Artı Gerçek’in sorularını yanıtlayan Sınır Tanımayan Gazeteciler Türkiye Temsilcisi Erol Önderoğlu, Türkiye’nin; Çin, İran gibi medya özgürlüğü en dipte olan ülkelerle birlikte anıldığına dikkat çekti ve şöyle devam etti: "Bu bizi uzun zamandır rahatsız eden bir tespit. Fakat 180 ülke arasında ülkeyi 151. sıraya sokan biz değiliz. Özellikle OHAL altında Türkiye’deki adalet mekanizması bertaraf edilmiş durumda. Tüm dünyanın gördüğü ama Türkiye’de iktidarın göremediği bir gerçeği insanların gözünün önüne getirmeye çalışıyoruz. Gazetecilik mesleği, bu kadar baskı altına alınırsa bilin ki usulsüzlükler, yolsuzluklar ve yanlış uygulamalar gözünüzden kaçırılmaya çalışılıyor. Siz sadece televizyonu, gazeteyi bir eğlence mecrası olarak tüketiyorsunuz ve Türkiye’de olup biten gerçeklerle ilgili zerre kadar bilgilenemiyorsunuz. Bu mesajı taşımak istedik, çok pozitif bir atmosfer vardı. Meslektaşlarımızla ve sivil toplum örgütleriyle sesimi duyurmak istedik."
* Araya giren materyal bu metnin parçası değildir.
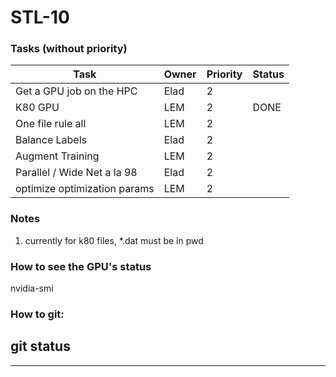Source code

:
# STL-10

### Tasks (without priority)  
| Task                         | Owner         | Priority  | Status  |
| ------------------------------| ------------- |-----------|---------|
| Get a GPU job on the HPC      | Elad          | 2         |         |
| K80 GPU                       | LEM           | 2         |  DONE   |
| One file rule all             | LEM           | 2         |         |
| Balance Labels                | Elad          | 2         |         |
| Augment Training              | LEM           | 2         |         |
| Parallel / Wide Net a la 98   | Elad           | 2        |         |
| optimize optimization params   | LEM           | 2        |         |


### Notes
1. currently for k80 files, *.dat must be in pwd  
  
### How to see the GPU's status
nvidia-smi

### How to git:
git status
---
---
"GAZETECİLİK SUÇ OLARAK GÖRÜLÜYOR"
Türkiye’de şu anda 182 gazetecinin cezaevinde olduğunu ifade eden CHP İstanbul Milletvekili Barış Yarkadaş, "Bu, demokrasimiz açısından bir utanç kaynağıdır" dedi. Artı Gerçek’e konuşan Yarkadaş, şunları ifade etti: "İktidar, gazeteciliği adeta suç olarak görüyor. Gazetecilerin topluma gerçekleri anlatma derdini de organize bir suç örgütünün faaliyeti olarak değerlendiriyor. Dünyanın hiçbir yerinde gazeteciler, eğer bir şiddet eylemini bir terörü övmüyorsa ya da yurttaşları teröre, şiddete teşvik etmiyorsa hapisle cezalandırmazlar ve yargının karşısına çıkmazlar. Şu anda Türkiye’de gazeteciler tweet attıkları, yorum yaptıkları için yargılanıyor. Bir gazetecinin haber verme hakkının engellenmesi toplumun haber hakkının da engellenmesidir."
"GAZETECİLER OLMADAN ADALET OLMAZ"
Bir dönem gazetecilik de yapan HDP Milletvekili Filiz Kerestecioğlu, OHAL’de kadın gazetecilerin haber verme hakkının engellendiğini söyledi. "Dünyanın belki de tek kadın haber ajansı olan JİNHA kapatıldı, biliyorsunuz. Arkasından Şujin açıldı ve onu da kapattılar. Sonra Jin News açıldı ve onu da kapattılar" diyen Kerestecioğlu, şöyle devam etti: "Bu gazetelerden arkadaşlarımız içeri alındı ve halen de tamamı serbest bırakılmış değiller. Aslında arkadaşlarımız, gizli olan şeyleri şeffaflaştırmak, çok sesliliği sağlamak istedikleri için cezaevindeler. Ahmet Şık, bunun en güzel örneklerinden biridir. Gülen Cemaati’nin en iyi yazan ve onun için hapse giren ve şimdi cemaatçilikle suçlanan bir gazeteci. Ben de 11 yıl Güncel Hukuk Dergisi’nde yazı işleri müdürlüğü yaptım. Gazetecilik çok güzel, çok onurlu ve çok keyifli bir meslektir. Hak savunuculuğu gazetecilerle birlikte yürür. Gazeteciler olmadan ne özgürlük, ne adalet olur."
Yaklaşık 200 kişinin katıldığı yürüyüş, katılımcıların tutuklu gazetecilerle dayanışmak için birbirine sarılmasıyla sona erdi.